I am terrified by the prospect of settling down. I don't not having an end to the current phase of my life in site has never happened to me before. I still want to see the world. I still want to learn 15 languages and meet all kinds of people. Am I being silly? I'm not sure if what I am really interested in is learning about the world and serving in all kinds of places or if I am just being selfish and I just need to get over it and realize that the place I can make the most impact in the world is here and now.

Monday, April 23, 2007

Best Ruhi Video Ever. Check it out!

http://www.youtube.com/watch?v=cz3TjDvAYkg

Update and Rant

WARNING: the following is a rant. This is not by favorite form of blogging or even of self expression, but it is printed here as it is in my head. You have been warned. There is no need to plow ahead unsuspecting.

Social interactions are a PAIN! examples:

When I meet a new group of people I am SICK of having to think about whether I can expect a confused and cold shoulder when I cannot/will not drink or do other untoward things with them.
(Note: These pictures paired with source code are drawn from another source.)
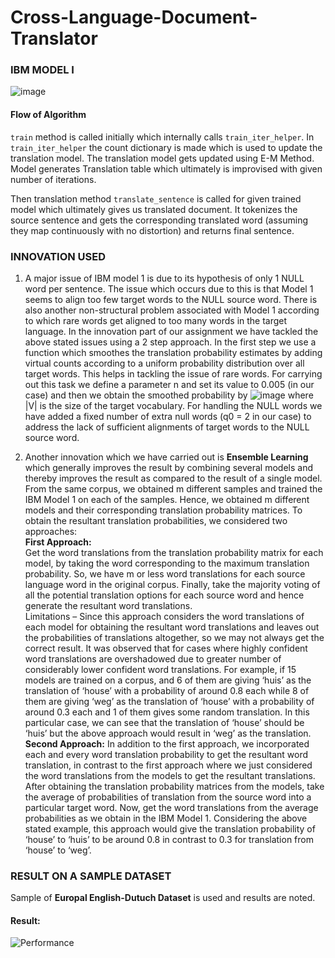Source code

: # Cross-Language-Document-Translator

### IBM MODEL I

![image](https://user-images.githubusercontent.com/27685757/68961093-85b88380-07f7-11ea-83a8-ed1c764b1a41.png)

#### Flow of Algorithm
`train` method is called initially which internally calls `train_iter_helper`. In `train_iter_helper` the count dictionary is made which is used to update the translation model. The translation model gets updated using E-M Method. Model generates Translation table which ultimately is improvised with given number of iterations.

Then translation method `translate_sentence` is called for given trained model which ultimately gives us translated document. It tokenizes the source sentence and gets the corresponding translated word (assuming they map continuously with no distortion) and returns final sentence.

### INNOVATION USED
1. A major issue of IBM model 1 is due to its hypothesis of only 1 NULL word per sentence. The issue which occurs due to this is that Model 1 seems to align too few target words to the NULL source word. There is also another non-structural problem associated with Model 1 according to which rare words get aligned to too many words in the target language.
In the innovation part of our assignment we have tackled the above stated issues using a 2 step approach. In the first step we use a function which smoothes the translation probability estimates by adding virtual counts according to a uniform probability distribution over all target words. This helps in tackling the issue of rare words. For carrying out this task we define a parameter n and set its value to 0.005 (in our case) and then we obtain the smoothed probability by
 ![image](https://user-images.githubusercontent.com/27685757/68961464-771e9c00-07f8-11ea-8481-c6308d535277.png)
 where |V| is the size of the target vocabulary.
For handling the NULL words we have added a fixed number of extra null words (q0 = 2 in our case) to address the lack of sufficient alignments of target words to the NULL source word.

2. Another innovation which we have carried out is **Ensemble Learning** which generally improves the result by combining several models and thereby improves the result as compared to the result of a single model.
From the same corpus, we obtained m different samples and trained the IBM Model 1 on each of the samples. Hence, we obtained m different models and their corresponding translation probability matrices.
To obtain the resultant translation probabilities, we considered two approaches:    
**First Approach:**  
Get the word translations from the translation probability matrix for each model, by taking the word corresponding to the maximum translation probability.
So, we have m or less word translations for each source language word in the original corpus.
Finally, take the majority voting of all the potential translation options for each source word and hence generate the resultant word translations.  
Limitations – Since this approach considers the word translations of each model for obtaining the resultant word translations and leaves out the probabilities of translations altogether, so we may not always get the correct result.
It was observed that for cases where highly confident word translations are overshadowed due to greater number of considerably lower confident word translations. For example, if 15 models are trained on a corpus, and 6 of them are giving ‘huis’ as the translation of ‘house’ with a probability of around 0.8 each while 8 of them are giving ‘weg’ as the translation of ‘house’ with a probability of around 0.3 each and 1 of them gives some random translation. In this particular case, we can see that the translation of ‘house’ should be ‘huis’ but the above approach would result in ‘weg’ as the translation.  
**Second Approach:** 
In addition to the first approach, we incorporated each and every word translation probability to get the resultant word translation, in contrast to the first approach where we just considered the word translations from the models to get the resultant translations.
After obtaining the translation probability matrices from the models, take the average of probabilities of translation from the source word into a particular target word.
Now, get the word translations from the average probabilities as we obtain in the IBM Model 1.
Considering the above stated example, this approach would give the translation probability of ‘house’ to ‘huis’ to be around 0.8 in contrast to 0.3 for translation from ‘house’ to ‘weg’.

### RESULT ON A SAMPLE DATASET

Sample of **Europal English-Dutuch Dataset** is used and results are noted.
#### Result:
![Performance](https://user-images.githubusercontent.com/27685757/68962399-7f77d680-07fa-11ea-8e35-bfda24614f8a.png)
I know I really shouldn't see it this way (but maybe I should?) but I am tired of keeping guy friends just a little distant so that they will not think I am interested in them. How am I supposed to interact with a world that sees dating as normal when I know it's not really

I am fed up with being seen as a square. My heroes and those I strive to be like are absolute revolutionaries, and my love of Baha'u'llah is a prize i would never trade, but seeing myself through the eyes of others makes me tired. I feel nothing like a revolutionary some days. I feel old and boring before my time.
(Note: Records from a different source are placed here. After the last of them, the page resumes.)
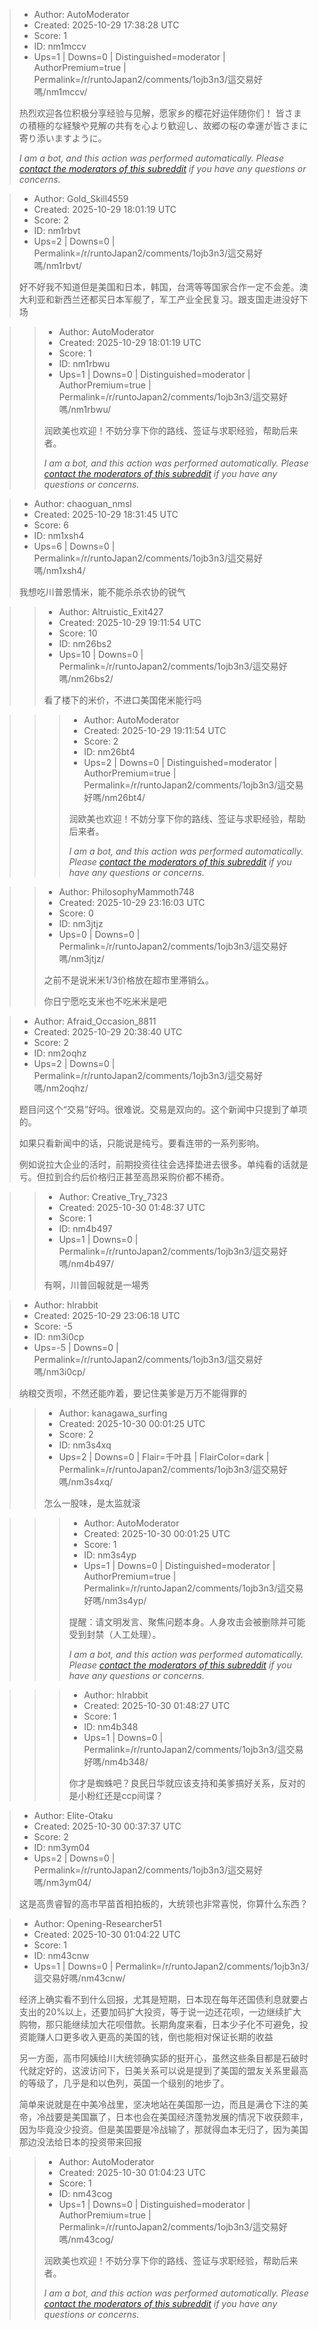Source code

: > - Author: AutoModerator
> - Created: 2025-10-29 17:38:28 UTC
> - Score: 1
> - ID: nm1mccv
> - Ups=1 | Downs=0 | Distinguished=moderator | AuthorPremium=true | Permalink=/r/runtoJapan2/comments/1ojb3n3/這交易好嗎/nm1mccv/
>
> 热烈欢迎各位积极分享经验与见解，愿家乡的樱花好运伴随你们！
> 皆さまの積極的な経験や見解の共有を心より歓迎し、故郷の桜の幸運が皆さまに寄り添いますように。
> 
> *I am a bot, and this action was performed automatically. Please [contact the moderators of this subreddit](/message/compose/?to=/r/runtoJapan2) if you have any questions or concerns.*

> - Author: Gold_Skill4559
> - Created: 2025-10-29 18:01:19 UTC
> - Score: 2
> - ID: nm1rbvt
> - Ups=2 | Downs=0 | Permalink=/r/runtoJapan2/comments/1ojb3n3/這交易好嗎/nm1rbvt/
>
> 好不好我不知道但是美国和日本，韩国，台湾等等国家合作一定不会差。澳大利亚和新西兰还都买日本军舰了，军工产业全民复习。跟支国走进没好下场

>> - Author: AutoModerator
>> - Created: 2025-10-29 18:01:19 UTC
>> - Score: 1
>> - ID: nm1rbwu
>> - Ups=1 | Downs=0 | Distinguished=moderator | AuthorPremium=true | Permalink=/r/runtoJapan2/comments/1ojb3n3/這交易好嗎/nm1rbwu/
>>
>> 润欧美也欢迎！不妨分享下你的路线、签证与求职经验，帮助后来者。
>> 
>> 
>> *I am a bot, and this action was performed automatically. Please [contact the moderators of this subreddit](/message/compose/?to=/r/runtoJapan2) if you have any questions or concerns.*

> - Author: chaoguan_nmsl
> - Created: 2025-10-29 18:31:45 UTC
> - Score: 6
> - ID: nm1xsh4
> - Ups=6 | Downs=0 | Permalink=/r/runtoJapan2/comments/1ojb3n3/這交易好嗎/nm1xsh4/
>
> 我想吃川普恩情米，能不能杀杀农协的锐气

>> - Author: Altruistic_Exit427
>> - Created: 2025-10-29 19:11:54 UTC
>> - Score: 10
>> - ID: nm26bs2
>> - Ups=10 | Downs=0 | Permalink=/r/runtoJapan2/comments/1ojb3n3/這交易好嗎/nm26bs2/
>>
>> 看了楼下的米价，不进口美国佬米能行吗

>>> - Author: AutoModerator
>>> - Created: 2025-10-29 19:11:54 UTC
>>> - Score: 2
>>> - ID: nm26bt4
>>> - Ups=2 | Downs=0 | Distinguished=moderator | AuthorPremium=true | Permalink=/r/runtoJapan2/comments/1ojb3n3/這交易好嗎/nm26bt4/
>>>
>>> 润欧美也欢迎！不妨分享下你的路线、签证与求职经验，帮助后来者。
>>> 
>>> 
>>> *I am a bot, and this action was performed automatically. Please [contact the moderators of this subreddit](/message/compose/?to=/r/runtoJapan2) if you have any questions or concerns.*

>> - Author: PhilosophyMammoth748
>> - Created: 2025-10-29 23:16:03 UTC
>> - Score: 0
>> - ID: nm3jtjz
>> - Ups=0 | Downs=0 | Permalink=/r/runtoJapan2/comments/1ojb3n3/這交易好嗎/nm3jtjz/
>>
>> 之前不是说米米1/3价格放在超市里滞销么。
>> 
>> 你日宁愿吃支米也不吃米米是吧

> - Author: Afraid_Occasion_8811
> - Created: 2025-10-29 20:38:40 UTC
> - Score: 2
> - ID: nm2oqhz
> - Ups=2 | Downs=0 | Permalink=/r/runtoJapan2/comments/1ojb3n3/這交易好嗎/nm2oqhz/
>
> 题目问这个“交易”好吗。很难说。交易是双向的。这个新闻中只提到了单项的。
> 
> 如果只看新闻中的话，只能说是纯亏。要看连带的一系列影响。
> 
> 例如说拉大企业的活时，前期投资往往会选择垫进去很多。单纯看的话就是亏。但拉到合约后价格归正甚至高昂采购价都不稀奇。

>> - Author: Creative_Try_7323
>> - Created: 2025-10-30 01:48:37 UTC
>> - Score: 1
>> - ID: nm4b497
>> - Ups=1 | Downs=0 | Permalink=/r/runtoJapan2/comments/1ojb3n3/這交易好嗎/nm4b497/
>>
>> 有啊，川普回報就是一場秀

> - Author: hlrabbit
> - Created: 2025-10-29 23:06:18 UTC
> - Score: -5
> - ID: nm3i0cp
> - Ups=-5 | Downs=0 | Permalink=/r/runtoJapan2/comments/1ojb3n3/這交易好嗎/nm3i0cp/
>
> 纳粮交贡呗，不然还能咋着，要记住美爹是万万不能得罪的

>> - Author: kanagawa_surfing
>> - Created: 2025-10-30 00:01:25 UTC
>> - Score: 2
>> - ID: nm3s4xq
>> - Ups=2 | Downs=0 | Flair=千叶县 | FlairColor=dark | Permalink=/r/runtoJapan2/comments/1ojb3n3/這交易好嗎/nm3s4xq/
>>
>> 怎么一股味，是太监就滚

>>> - Author: AutoModerator
>>> - Created: 2025-10-30 00:01:25 UTC
>>> - Score: 1
>>> - ID: nm3s4yp
>>> - Ups=1 | Downs=0 | Distinguished=moderator | AuthorPremium=true | Permalink=/r/runtoJapan2/comments/1ojb3n3/這交易好嗎/nm3s4yp/
>>>
>>> 提醒：请文明发言、聚焦问题本身。人身攻击会被删除并可能受到封禁（人工处理）。
>>> 
>>> *I am a bot, and this action was performed automatically. Please [contact the moderators of this subreddit](/message/compose/?to=/r/runtoJapan2) if you have any questions or concerns.*

>>> - Author: hlrabbit
>>> - Created: 2025-10-30 01:48:27 UTC
>>> - Score: 1
>>> - ID: nm4b348
>>> - Ups=1 | Downs=0 | Permalink=/r/runtoJapan2/comments/1ojb3n3/這交易好嗎/nm4b348/
>>>
>>> 你才是蜘蛛吧？良民日华就应该支持和美爹搞好关系，反对的是小粉红还是ccp间谍？

> - Author: Elite-Otaku
> - Created: 2025-10-30 00:37:37 UTC
> - Score: 2
> - ID: nm3ym04
> - Ups=2 | Downs=0 | Permalink=/r/runtoJapan2/comments/1ojb3n3/這交易好嗎/nm3ym04/
>
> 这是高贵睿智的高市早苗首相拍板的，大统领也非常喜悦，你算什么东西？

> - Author: Opening-Researcher51
> - Created: 2025-10-30 01:04:22 UTC
> - Score: 1
> - ID: nm43cnw
> - Ups=1 | Downs=0 | Permalink=/r/runtoJapan2/comments/1ojb3n3/這交易好嗎/nm43cnw/
>
> 经济上确实看不到什么回报，尤其是短期，日本现在每年还国债利息就要占支出的20%以上，还要加码扩大投资，等于说一边还花呗，一边继续扩大购物，那只能继续加大花呗借款。长期角度来看，日本少子化不可避免，投资能赚人口更多收入更高的美国的钱，倒也能相对保证长期的收益
> 
> 另一方面，高市阿姨给川大统领确实舔的挺开心，虽然这些条目都是石破时代就定好的，这波访问下，日美关系可以说是提到了美国的盟友关系里最高的等级了，几乎是和以色列，英国一个级别的地步了。
> 
> 简单来说就是在中美冷战里，坚决地站在美国那一边，而且是满仓下注的美帝，冷战要是美国赢了，日本也会在美国经济蓬勃发展的情况下收获颇丰，因为毕竟没少投资。但是美国要是冷战输了，那就得血本无归了，因为美国那边没法给日本的投资带来回报

>> - Author: AutoModerator
>> - Created: 2025-10-30 01:04:23 UTC
>> - Score: 1
>> - ID: nm43cog
>> - Ups=1 | Downs=0 | Distinguished=moderator | AuthorPremium=true | Permalink=/r/runtoJapan2/comments/1ojb3n3/這交易好嗎/nm43cog/
>>
>> 润欧美也欢迎！不妨分享下你的路线、签证与求职经验，帮助后来者。
>> 
>> 
>> *I am a bot, and this action was performed automatically. Please [contact the moderators of this subreddit](/message/compose/?to=/r/runtoJapan2) if you have any questions or concerns.*
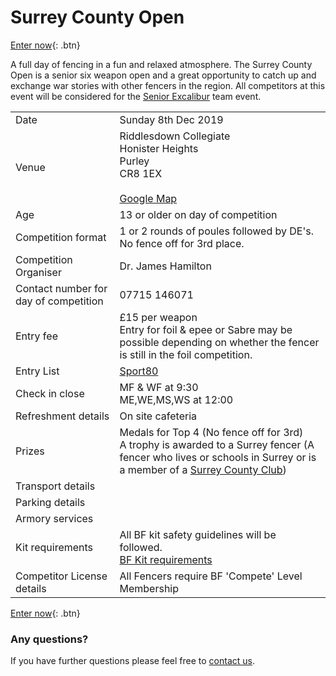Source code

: # Surrey County Open
 
[Enter now](https://bf.sport80.com){: .btn} 

A full day of fencing in a fun and relaxed atmosphere. The Surrey County Open is a senior six weapon open and a great opportunity to catch up and exchange war stories with other fencers in the region. All competitors at this event will be considered for the [Senior Excalibur](./senior_excalibur) team event.  

| | |
|-|-|
|Date|Sunday 8th Dec 2019
|Venue|Riddlesdown Collegiate<br/>Honister Heights<br/>Purley<br/>CR8 1EX<br/><br/>[Google Map](https://www.google.com/maps/place/Riddlesdown+Collegiate/@51.3257279,-0.087598,15z/data=!4m5!3m4!1s0x0:0x17d08bd5891ec11e!8m2!3d51.3257279!4d-0.087598)
|Age| 13 or older on day of competition
|Competition format|1 or 2 rounds of poules followed by DE's.<br/>No fence off for 3rd place.|
|Competition Organiser|Dr. James Hamilton
|Contact number for day of competition|07715 146071
|Entry fee|£15 per weapon<br/>Entry for foil & epee or Sabre may be possible depending on whether the fencer is still in the foil competition.
|Entry List|[Sport80](https://bf.sport80.com/events)
Check in close|MF & WF at 9:30<br/>ME,WE,MS,WS at 12:00
|Refreshment details|On site cafeteria
|Prizes| Medals for Top 4 (No fence off for 3rd)<br/>A trophy is awarded to a Surrey fencer (A fencer who lives or schools in Surrey or is a member of a [Surrey County Club](./clubs))|
|Transport details|
|Parking details|
|Armory services|
|Kit requirements|All BF kit safety guidelines will be followed.<br/>[BF Kit requirements](http://britishfencing.com/uploads/files/jan18_approved_safety_guidelines.pdf)
|Competitor License details|All Fencers require BF 'Compete' Level Membership

[Enter now](https://bf.sport80.com){: .btn}

### Any questions?
If you have further questions please feel free to [contact us](./contact).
I want out of the oppression of age. I met someone recently who refused to tell her age, because she said it was irrelevant. I agree. I want free of the questions that bounce in my head about my good friends who are much younger or older than me.

I hate the trappings of racism in me. I hate what I see when I look honestly at myself and see how much effort it takes to interact with people who are different than me. The fear I still have.

I am so frustrated by the way I judge people. I don't really know how I should respond to friends that drink or do drugs or have sex irresponsibly, but I want to much to believe I really am free of judgement. I want to really convince everyone I know (including me) that this is what I do, this is not what I want for anyone else. that these are my choices, no one Else's...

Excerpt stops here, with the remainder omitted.